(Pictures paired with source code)

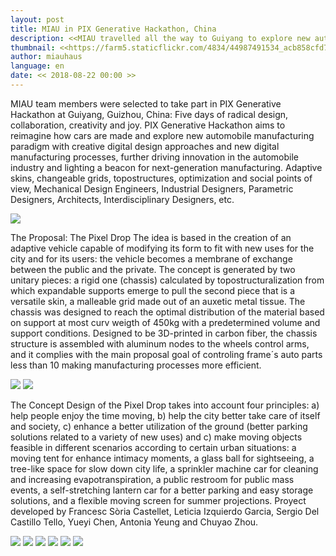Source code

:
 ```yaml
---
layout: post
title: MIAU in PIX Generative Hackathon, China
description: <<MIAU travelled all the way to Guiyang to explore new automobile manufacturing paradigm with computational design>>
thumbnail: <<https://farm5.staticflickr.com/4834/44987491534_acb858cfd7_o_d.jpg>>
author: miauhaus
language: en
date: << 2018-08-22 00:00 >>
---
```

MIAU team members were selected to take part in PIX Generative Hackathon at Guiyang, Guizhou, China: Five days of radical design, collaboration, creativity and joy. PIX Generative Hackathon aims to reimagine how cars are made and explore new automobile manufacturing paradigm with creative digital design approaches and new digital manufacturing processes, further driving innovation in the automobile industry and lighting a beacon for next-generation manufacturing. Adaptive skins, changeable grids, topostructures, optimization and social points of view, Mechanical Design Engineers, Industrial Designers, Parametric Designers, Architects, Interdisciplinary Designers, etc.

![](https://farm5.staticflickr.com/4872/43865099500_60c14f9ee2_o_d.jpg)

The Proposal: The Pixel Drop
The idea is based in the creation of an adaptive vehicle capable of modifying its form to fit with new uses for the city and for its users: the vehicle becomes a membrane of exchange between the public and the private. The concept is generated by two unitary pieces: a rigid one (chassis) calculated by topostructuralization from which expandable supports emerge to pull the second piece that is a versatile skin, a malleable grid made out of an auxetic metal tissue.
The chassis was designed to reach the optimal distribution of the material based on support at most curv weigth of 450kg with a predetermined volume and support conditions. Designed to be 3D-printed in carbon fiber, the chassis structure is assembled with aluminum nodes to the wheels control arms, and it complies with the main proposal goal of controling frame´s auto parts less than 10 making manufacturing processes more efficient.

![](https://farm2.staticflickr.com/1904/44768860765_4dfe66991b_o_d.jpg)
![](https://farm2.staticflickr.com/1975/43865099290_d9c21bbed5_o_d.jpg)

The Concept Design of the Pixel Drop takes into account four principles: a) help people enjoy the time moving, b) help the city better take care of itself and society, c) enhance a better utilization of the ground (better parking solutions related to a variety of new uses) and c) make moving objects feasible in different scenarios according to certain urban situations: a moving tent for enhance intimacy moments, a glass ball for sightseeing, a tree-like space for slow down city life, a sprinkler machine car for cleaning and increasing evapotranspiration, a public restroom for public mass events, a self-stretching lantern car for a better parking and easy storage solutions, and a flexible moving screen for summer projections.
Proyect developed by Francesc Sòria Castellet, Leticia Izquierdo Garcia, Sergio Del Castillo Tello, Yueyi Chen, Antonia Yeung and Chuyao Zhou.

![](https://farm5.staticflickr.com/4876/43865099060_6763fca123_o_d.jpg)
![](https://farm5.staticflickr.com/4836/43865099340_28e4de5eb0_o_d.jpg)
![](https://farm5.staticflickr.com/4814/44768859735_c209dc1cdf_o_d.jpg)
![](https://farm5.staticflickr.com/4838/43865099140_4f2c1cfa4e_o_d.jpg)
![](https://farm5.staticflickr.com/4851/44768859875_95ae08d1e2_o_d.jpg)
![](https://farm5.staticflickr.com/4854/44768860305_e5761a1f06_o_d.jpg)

### WHAT TO PRODUCE
Tally every line of the data that includes "paradigm". Report the number and nothing more.

### SOLVED EXERCISE
2